No ocurre mucho más porque aquí no interesa el desarrollo de una trama cuajada de incidentes o armada a partir de giros dramáticos cuanto el registro de una fluencia, del estado anímico de un personaje lleno de contradicciones: Inés está a la vez disponible y bloqueada, abierta y paralizada, activa y en suspenso.
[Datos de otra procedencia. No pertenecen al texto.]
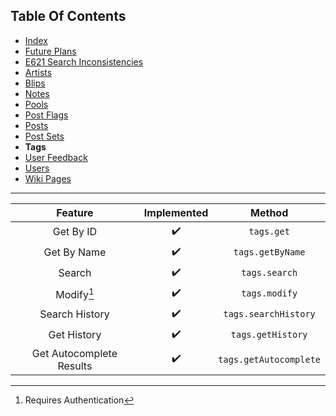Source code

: ## Table Of Contents
- [Index](README.md)
- [Future Plans](FuturePlans.md)
- [E621 Search Inconsistencies](E621SearchInconsistencies.md)
- [Artists](Artists.md)
- [Blips](Blips.md)
- [Notes](Notes.md)
- [Pools](Pools.md)
- [Post Flags](PostFlags.md)
- [Posts](Posts.md)
- [Post Sets](PostSets.md)
- **Tags**
- [User Feedback](UserFeedback.md)
- [Users](Users.md)
- [Wiki Pages](WikiPages.md)

<hr>

|          Feature         | Implemented |         Method         |
|:------------------------:|:-----------:|:----------------------:|
|         Get By ID        |      ✔️      |       `tags.get`       |
|        Get By Name       |      ✔️      |    `tags.getByName`    |
|          Search          |      ✔️      |      `tags.search`     |
|        Modify[^1]        |      ✔️      |      `tags.modify`     |
|      Search History      |      ✔️      |  `tags.searchHistory`  |
|        Get History       |      ✔️      |    `tags.getHistory`   |
| Get Autocomplete Results |      ✔️      | `tags.getAutocomplete` |

[^1]: Requires Authentication
[^2]: Requires Privileged
[^3]: Requires Janitor
[^4]: Requires Moderator
[^5]: Requires Admin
Pero no enfrentamos el caso clínico de una "mujer descasada", ni el de una dama "bajo la influencia", una novia vestida de negro o una Anna Magnani poniendo en escena el desgarrado espectáculo del abandono en El amor, de Rossellini-Cocteau (inspiración declarada de Katz). La directora se resiste a jugar las cartas de la gravedad, el patetismo, la crispación y el estallido. La actriz Ana Katz desconoce la explosión histriónica y las reglas del psicodrama. Representa la neurosis con las técnicas del relajamiento, el vagabundeo, el gesto de desconcierto o el desmayo inesperado por lipotimia. También con un toque de humor impávido, de comedia que aparece allí donde nadie la espera. Las emociones se observan aquí desde dos puntos de vista, que son como anverso y reverso: el del sufrimiento personal y el de la gracia que tienen los gestos maníacos y compulsivos, los desencuentros, frustraciones y lapsus, las llamadas telefónicas sin fin y los juegos de seducción abortados.

El cine de Katz es una observación paciente de contrastes; encuentra el lado divertido de una situación desesperada y el gusto agridulce del paso continuo entre lo patético y lo ridículo. El exceso de dolor la convierte en víctima pero también en entrañable clown.